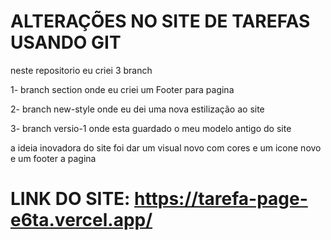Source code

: # ALTERAÇÕES NO SITE DE TAREFAS USANDO GIT

neste repositorio eu criei 3 branch

1- branch section onde eu criei um Footer para pagina

2- branch new-style onde eu dei uma nova estilização ao site

3- branch versio-1 onde esta guardado o meu modelo antigo do site


a ideia inovadora do site foi dar um visual novo com cores e um icone novo
e um footer a pagina 



# LINK DO SITE: https://tarefa-page-e6ta.vercel.app/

What the exercise asks
Please print everything in the material exactly, apart from the pictures.

Task solution
Source code

: # ALTERAÇÕES NO SITE DE TAREFAS USANDO GIT

neste repositorio eu criei 3 branch

1- branch section onde eu criei um Footer para pagina

2- branch new-style onde eu dei uma nova estilização ao site

3- branch versio-1 onde esta guardado o meu modelo antigo do site


a ideia inovadora do site foi dar um visual novo com cores e um icone novo
e um footer a pagina 



# LINK DO SITE: https://tarefa-page-e6ta.vercel.app/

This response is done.